START Data

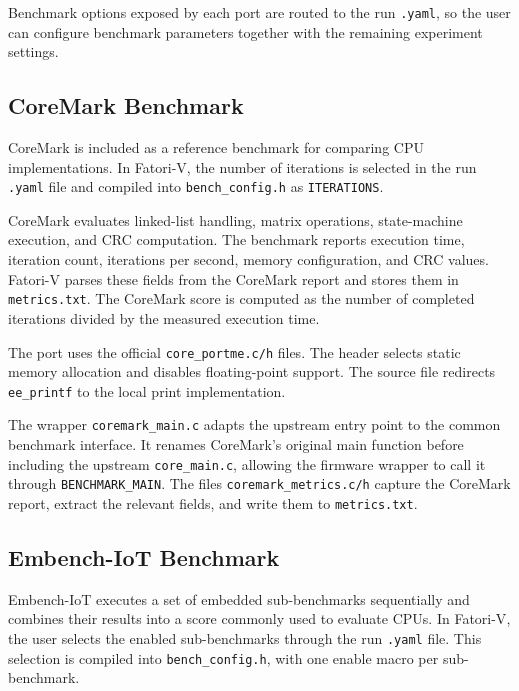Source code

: Benchmark options exposed by each port are routed to the run \texttt{.yaml}, so the user can configure benchmark parameters together with the remaining experiment settings.




\subsection{CoreMark Benchmark}
\label{chap7:coremark}

CoreMark is included as a reference benchmark for comparing \ac{CPU} implementations. In \ac{Fatori-V}, the number of iterations is selected in the run \texttt{.yaml} file and compiled into \texttt{bench\_config.h} as \texttt{ITERATIONS}.

CoreMark evaluates linked-list handling, matrix operations, state-machine execution, and \ac{CRC} computation. The benchmark reports execution time, iteration count, iterations per second, memory configuration, and \ac{CRC} values. \ac{Fatori-V} parses these fields from the CoreMark report and stores them in \texttt{metrics.txt}. The CoreMark score is computed as the number of completed iterations divided by the measured execution time.

The port uses the official \texttt{core\_portme.c/h} files. The header selects static memory allocation and disables floating-point support. The source file redirects \texttt{ee\_printf} to the local print implementation.

The wrapper \texttt{coremark\_main.c} adapts the upstream entry point to the common benchmark interface. It renames CoreMark's original main function before including the upstream \texttt{core\_main.c}, allowing the firmware wrapper to call it through \texttt{BENCHMARK\_MAIN}. The files \texttt{coremark\_metrics.c/h} capture the CoreMark report, extract the relevant fields, and write them to \texttt{metrics.txt}.






\subsection{Embench-IoT Benchmark}
\label{chap7:embench-iot}

Embench-IoT executes a set of embedded sub-benchmarks sequentially and combines their results into a score commonly used to evaluate \acp{CPU}. In \ac{Fatori-V}, the user selects the enabled sub-benchmarks through the run \texttt{.yaml} file. This selection is compiled into \texttt{bench\_config.h}, with one enable macro per sub-benchmark.

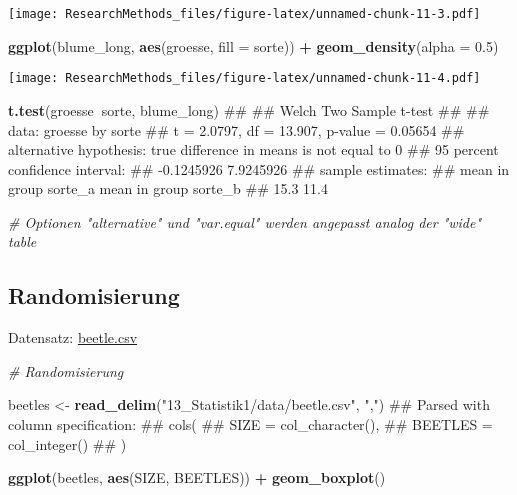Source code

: \documentclass[]{book}
\newenvironment{Shaded}{\begin{snugshade}}{\end{snugshade}}
\newcommand{\KeywordTok}[1]{\textcolor[rgb]{0.13,0.29,0.53}{\textbf{#1}}}
\newcommand{\DataTypeTok}[1]{\textcolor[rgb]{0.13,0.29,0.53}{#1}}
\newcommand{\FloatTok}[1]{\textcolor[rgb]{0.00,0.00,0.81}{#1}}
\newcommand{\StringTok}[1]{\textcolor[rgb]{0.31,0.60,0.02}{#1}}
\newcommand{\CommentTok}[1]{\textcolor[rgb]{0.56,0.35,0.01}{\textit{#1}}}
\newcommand{\OperatorTok}[1]{\textcolor[rgb]{0.81,0.36,0.00}{\textbf{#1}}}
\newcommand{\NormalTok}[1]{#1}
\begin{document}
\texttt{[image: ResearchMethods\_files/figure-latex/unnamed-chunk-11-3.pdf]}

\begin{Shaded}
\begin{Highlighting}[]

\KeywordTok{ggplot}\NormalTok{(blume_long, }\KeywordTok{aes}\NormalTok{(groesse, }\DataTypeTok{fill =}\NormalTok{ sorte)) }\OperatorTok{+}
\StringTok{  }\KeywordTok{geom_density}\NormalTok{(}\DataTypeTok{alpha =} \FloatTok{0.5}\NormalTok{)}
\end{Highlighting}
\end{Shaded}

\texttt{[image: ResearchMethods\_files/figure-latex/unnamed-chunk-11-4.pdf]}

\begin{Shaded}
\begin{Highlighting}[]




\KeywordTok{t.test}\NormalTok{(groesse}\OperatorTok{~}\NormalTok{sorte, blume_long)}
\NormalTok{## }
\NormalTok{##  Welch Two Sample t-test}
\NormalTok{## }
\NormalTok{## data:  groesse by sorte}
\NormalTok{## t = 2.0797, df = 13.907, p-value = 0.05654}
\NormalTok{## alternative hypothesis: true difference in means is not equal to 0}
\NormalTok{## 95 percent confidence interval:}
\NormalTok{##  -0.1245926  7.9245926}
\NormalTok{## sample estimates:}
\NormalTok{## mean in group sorte_a mean in group sorte_b }
\NormalTok{##                  15.3                  11.4}

\CommentTok{# Optionen "alternative" und "var.equal" werden angepasst analog der "wide" table}
\end{Highlighting}
\end{Shaded}

\subsection{Randomisierung}\label{randomisierung}

Datensatz: \href{13_Statistik1/data/beetle.csv}{beetle.csv}

\begin{Shaded}
\begin{Highlighting}[]
\CommentTok{# Randomisierung}

\NormalTok{beetles <-}\StringTok{ }\KeywordTok{read_delim}\NormalTok{(}\StringTok{"13_Statistik1/data/beetle.csv"}\NormalTok{, }\StringTok{","}\NormalTok{)}
\NormalTok{## Parsed with column specification:}
\NormalTok{## cols(}
\NormalTok{##   SIZE = col_character(),}
\NormalTok{##   BEETLES = col_integer()}
\NormalTok{## )}


\KeywordTok{ggplot}\NormalTok{(beetles, }\KeywordTok{aes}\NormalTok{(SIZE, BEETLES)) }\OperatorTok{+}
\StringTok{  }\KeywordTok{geom_boxplot}\NormalTok{()}
\end{Highlighting}
\end{Shaded}
\end{document}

END Data

§ Task requirements
Word for word, quote the lines above. Omit the pictures.

§ Answer space
Source code

: Benchmark options exposed by each port are routed to the run \texttt{.yaml}, so the user can configure benchmark parameters together with the remaining experiment settings.




\subsection{CoreMark Benchmark}
\label{chap7:coremark}

CoreMark is included as a reference benchmark for comparing \ac{CPU} implementations. In \ac{Fatori-V}, the number of iterations is selected in the run \texttt{.yaml} file and compiled into \texttt{bench\_config.h} as \texttt{ITERATIONS}.

CoreMark evaluates linked-list handling, matrix operations, state-machine execution, and \ac{CRC} computation. The benchmark reports execution time, iteration count, iterations per second, memory configuration, and \ac{CRC} values. \ac{Fatori-V} parses these fields from the CoreMark report and stores them in \texttt{metrics.txt}. The CoreMark score is computed as the number of completed iterations divided by the measured execution time.

The port uses the official \texttt{core\_portme.c/h} files. The header selects static memory allocation and disables floating-point support. The source file redirects \texttt{ee\_printf} to the local print implementation.

The wrapper \texttt{coremark\_main.c} adapts the upstream entry point to the common benchmark interface. It renames CoreMark's original main function before including the upstream \texttt{core\_main.c}, allowing the firmware wrapper to call it through \texttt{BENCHMARK\_MAIN}. The files \texttt{coremark\_metrics.c/h} capture the CoreMark report, extract the relevant fields, and write them to \texttt{metrics.txt}.






\subsection{Embench-IoT Benchmark}
\label{chap7:embench-iot}

Embench-IoT executes a set of embedded sub-benchmarks sequentially and combines their results into a score commonly used to evaluate \acp{CPU}. In \ac{Fatori-V}, the user selects the enabled sub-benchmarks through the run \texttt{.yaml} file. This selection is compiled into \texttt{bench\_config.h}, with one enable macro per sub-benchmark.

Source code

: \documentclass[]{book}
\newenvironment{Shaded}{\begin{snugshade}}{\end{snugshade}}
\newcommand{\KeywordTok}[1]{\textcolor[rgb]{0.13,0.29,0.53}{\textbf{#1}}}
\newcommand{\DataTypeTok}[1]{\textcolor[rgb]{0.13,0.29,0.53}{#1}}
\newcommand{\FloatTok}[1]{\textcolor[rgb]{0.00,0.00,0.81}{#1}}
\newcommand{\StringTok}[1]{\textcolor[rgb]{0.31,0.60,0.02}{#1}}
\newcommand{\CommentTok}[1]{\textcolor[rgb]{0.56,0.35,0.01}{\textit{#1}}}
\newcommand{\OperatorTok}[1]{\textcolor[rgb]{0.81,0.36,0.00}{\textbf{#1}}}
\newcommand{\NormalTok}[1]{#1}
\begin{document}
\texttt{[image: ResearchMethods\_files/figure-latex/unnamed-chunk-11-3.pdf]}

\begin{Shaded}
\begin{Highlighting}[]

\KeywordTok{ggplot}\NormalTok{(blume_long, }\KeywordTok{aes}\NormalTok{(groesse, }\DataTypeTok{fill =}\NormalTok{ sorte)) }\OperatorTok{+}
\StringTok{  }\KeywordTok{geom_density}\NormalTok{(}\DataTypeTok{alpha =} \FloatTok{0.5}\NormalTok{)}
\end{Highlighting}
\end{Shaded}

\texttt{[image: ResearchMethods\_files/figure-latex/unnamed-chunk-11-4.pdf]}

\begin{Shaded}
\begin{Highlighting}[]




\KeywordTok{t.test}\NormalTok{(groesse}\OperatorTok{~}\NormalTok{sorte, blume_long)}
\NormalTok{## }
\NormalTok{##  Welch Two Sample t-test}
\NormalTok{## }
\NormalTok{## data:  groesse by sorte}
\NormalTok{## t = 2.0797, df = 13.907, p-value = 0.05654}
\NormalTok{## alternative hypothesis: true difference in means is not equal to 0}
\NormalTok{## 95 percent confidence interval:}
\NormalTok{##  -0.1245926  7.9245926}
\NormalTok{## sample estimates:}
\NormalTok{## mean in group sorte_a mean in group sorte_b }
\NormalTok{##                  15.3                  11.4}

\CommentTok{# Optionen "alternative" und "var.equal" werden angepasst analog der "wide" table}
\end{Highlighting}
\end{Shaded}

\subsection{Randomisierung}\label{randomisierung}

Datensatz: \href{13_Statistik1/data/beetle.csv}{beetle.csv}

\begin{Shaded}
\begin{Highlighting}[]
\CommentTok{# Randomisierung}

\NormalTok{beetles <-}\StringTok{ }\KeywordTok{read_delim}\NormalTok{(}\StringTok{"13_Statistik1/data/beetle.csv"}\NormalTok{, }\StringTok{","}\NormalTok{)}
\NormalTok{## Parsed with column specification:}
\NormalTok{## cols(}
\NormalTok{##   SIZE = col_character(),}
\NormalTok{##   BEETLES = col_integer()}
\NormalTok{## )}


\KeywordTok{ggplot}\NormalTok{(beetles, }\KeywordTok{aes}\NormalTok{(SIZE, BEETLES)) }\OperatorTok{+}
\StringTok{  }\KeywordTok{geom_boxplot}\NormalTok{()}
\end{Highlighting}
\end{Shaded}
\end{document}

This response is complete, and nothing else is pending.